Stored data:
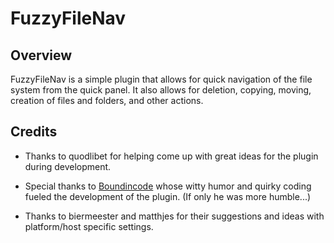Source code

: # FuzzyFileNav

## Overview

FuzzyFileNav is a simple plugin that allows for quick navigation of the file system from the quick panel.  It also
allows for deletion, copying, moving, creation of files and folders, and other actions.

## Credits

* Thanks to quodlibet for helping come up with great ideas for the plugin during development.

* Special thanks to [Boundincode](https://github.com/Boundincode) whose witty humor and quirky coding fueled the
  development of the plugin. (If only he was more humble...)

* Thanks to biermeester and matthjes for their suggestions and ideas with platform/host specific settings.
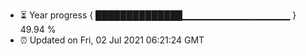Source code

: - ⏳ Year progress { ██████████████▁▁▁▁▁▁▁▁▁▁▁▁▁▁▁▁ } 49.94 %
- ⏰ Updated on Fri, 02 Jul 2021 06:21:24 GMT

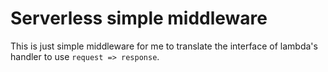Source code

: # Serverless simple middleware

This is just simple middleware for me to translate the interface of lambda's handler to use `request => response`.

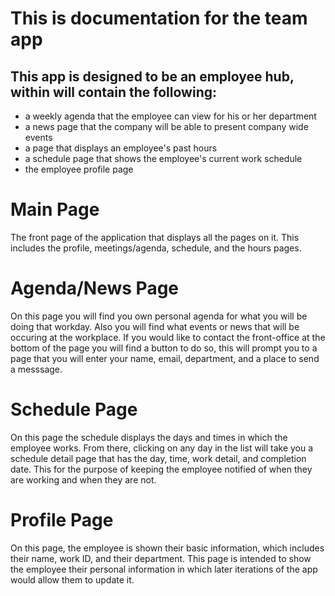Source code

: # This is documentation for the team app
## This app is designed to be an employee hub, within will contain the following:
* a weekly agenda that the employee can view for his or her department
* a news page that the company will be able to present company wide events
* a page that displays an employee's past hours
* a schedule page that shows the employee's current work schedule
* the employee profile page
# Main Page
The front page of the application that displays all the pages on it. This includes the profile, meetings/agenda, schedule, and the hours pages.
# Agenda/News Page
On this page you will find you own personal agenda for what you will be doing that workday.
Also you will find what events or news that will be occuring at the workplace.
If you would like to contact the front-office at the bottom of the page you will find a button to do so,
this will prompt you to a page that you will enter your name, email, department, and a place to send a messsage.

# Schedule Page
On this page the schedule displays the days and times in which the employee works. From there, clicking on any day in the list 
will take you a schedule detail page that has the day, time, work detail, and completion date. This for the purpose of keeping the employee notified of when they are working and when they are not. 

# Profile Page
On this page, the employee is shown their basic information, which includes their name, work ID, and their department. This page is intended to show the employee their personal information in which later iterations of the app would allow them to update it.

__What is needed__
Copy exactly, without pictures, the lines above from the one with "development of the" down to the one with "will take you", inclusive.

__Result__
  development of the plugin. (If only he was more humble...)

* Thanks to biermeester and matthjes for their suggestions and ideas with platform/host specific settings.
Source code

: - ⏳ Year progress { ██████████████▁▁▁▁▁▁▁▁▁▁▁▁▁▁▁▁ } 49.94 %
- ⏰ Updated on Fri, 02 Jul 2021 06:21:24 GMT

Source code

: # Serverless simple middleware

This is just simple middleware for me to translate the interface of lambda's handler to use `request => response`.

Source code

: # This is documentation for the team app
## This app is designed to be an employee hub, within will contain the following:
* a weekly agenda that the employee can view for his or her department
* a news page that the company will be able to present company wide events
* a page that displays an employee's past hours
* a schedule page that shows the employee's current work schedule
* the employee profile page
# Main Page
The front page of the application that displays all the pages on it. This includes the profile, meetings/agenda, schedule, and the hours pages.
# Agenda/News Page
On this page you will find you own personal agenda for what you will be doing that workday.
Also you will find what events or news that will be occuring at the workplace.
If you would like to contact the front-office at the bottom of the page you will find a button to do so,
this will prompt you to a page that you will enter your name, email, department, and a place to send a messsage.

# Schedule Page
On this page the schedule displays the days and times in which the employee works. From there, clicking on any day in the list 
will take you a schedule detail page that has the day, time, work detail, and completion date. This for the purpose of keeping the employee notified of when they are working and when they are not. 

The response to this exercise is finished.